### WHAT YOU NEED TO DO
Your copy should begin at the line containing "Porcher Fund, (School" and end at the last line of the records; transcribe those lines exactly and leave out every picture.
- - -
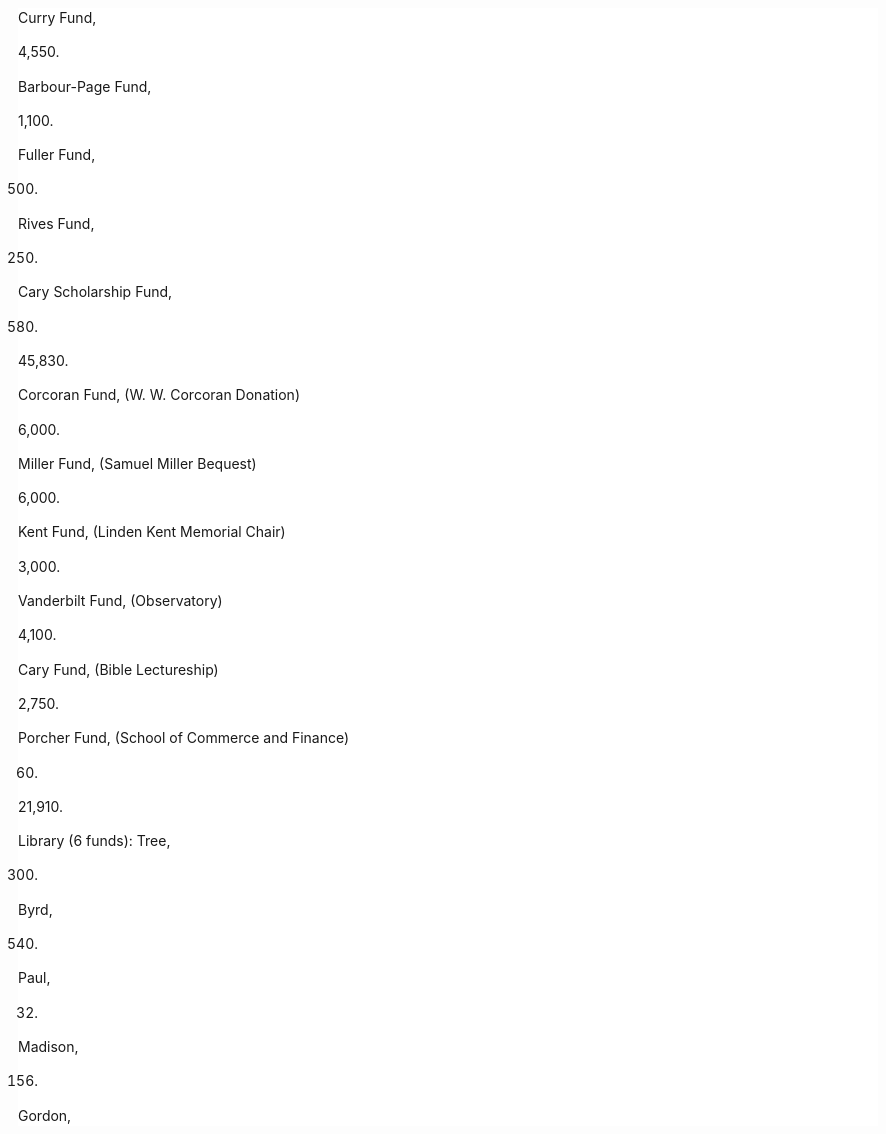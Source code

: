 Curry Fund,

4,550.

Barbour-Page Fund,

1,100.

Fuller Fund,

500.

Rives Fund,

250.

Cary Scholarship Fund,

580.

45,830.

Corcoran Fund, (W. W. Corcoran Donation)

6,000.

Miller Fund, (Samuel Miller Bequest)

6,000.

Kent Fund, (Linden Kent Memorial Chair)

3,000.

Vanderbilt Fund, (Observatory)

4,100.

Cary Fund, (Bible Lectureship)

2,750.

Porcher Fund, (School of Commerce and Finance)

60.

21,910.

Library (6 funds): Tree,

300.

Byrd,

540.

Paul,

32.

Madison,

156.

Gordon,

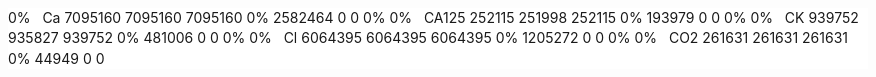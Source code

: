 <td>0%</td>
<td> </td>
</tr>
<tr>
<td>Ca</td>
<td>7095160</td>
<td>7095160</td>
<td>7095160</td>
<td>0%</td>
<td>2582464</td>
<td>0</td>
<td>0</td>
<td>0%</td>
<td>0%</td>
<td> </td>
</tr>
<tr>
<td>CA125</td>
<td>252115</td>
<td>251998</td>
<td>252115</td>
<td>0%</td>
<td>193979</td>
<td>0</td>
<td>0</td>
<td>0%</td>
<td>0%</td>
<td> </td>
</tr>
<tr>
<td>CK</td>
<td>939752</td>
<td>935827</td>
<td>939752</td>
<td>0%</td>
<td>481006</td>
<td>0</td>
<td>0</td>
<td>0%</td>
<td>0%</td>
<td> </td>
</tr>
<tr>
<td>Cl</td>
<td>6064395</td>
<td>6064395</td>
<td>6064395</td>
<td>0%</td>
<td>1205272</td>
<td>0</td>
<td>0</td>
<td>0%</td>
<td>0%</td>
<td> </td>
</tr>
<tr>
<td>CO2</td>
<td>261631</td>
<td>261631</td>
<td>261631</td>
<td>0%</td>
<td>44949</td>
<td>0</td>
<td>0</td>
- - -
### WRITTEN ANSWER
Porcher Fund, (School of Commerce and Finance)

60.

21,910.

Library (6 funds): Tree,

300.

Byrd,

540.

Paul,

32.

Madison,

156.

Gordon,

Source code

: <td>0%</td>
<td> </td>
</tr>
<tr>
<td>Ca</td>
<td>7095160</td>
<td>7095160</td>
<td>7095160</td>
<td>0%</td>
<td>2582464</td>
<td>0</td>
<td>0</td>
<td>0%</td>
<td>0%</td>
<td> </td>
</tr>
<tr>
<td>CA125</td>
<td>252115</td>
<td>251998</td>
<td>252115</td>
<td>0%</td>
<td>193979</td>
<td>0</td>
<td>0</td>
<td>0%</td>
<td>0%</td>
<td> </td>
</tr>
<tr>
<td>CK</td>
<td>939752</td>
<td>935827</td>
<td>939752</td>
<td>0%</td>
<td>481006</td>
<td>0</td>
<td>0</td>
<td>0%</td>
<td>0%</td>
<td> </td>
</tr>
<tr>
<td>Cl</td>
<td>6064395</td>
<td>6064395</td>
<td>6064395</td>
<td>0%</td>
<td>1205272</td>
<td>0</td>
<td>0</td>
<td>0%</td>
<td>0%</td>
<td> </td>
</tr>
<tr>
<td>CO2</td>
<td>261631</td>
<td>261631</td>
<td>261631</td>
<td>0%</td>
<td>44949</td>
<td>0</td>
<td>0</td>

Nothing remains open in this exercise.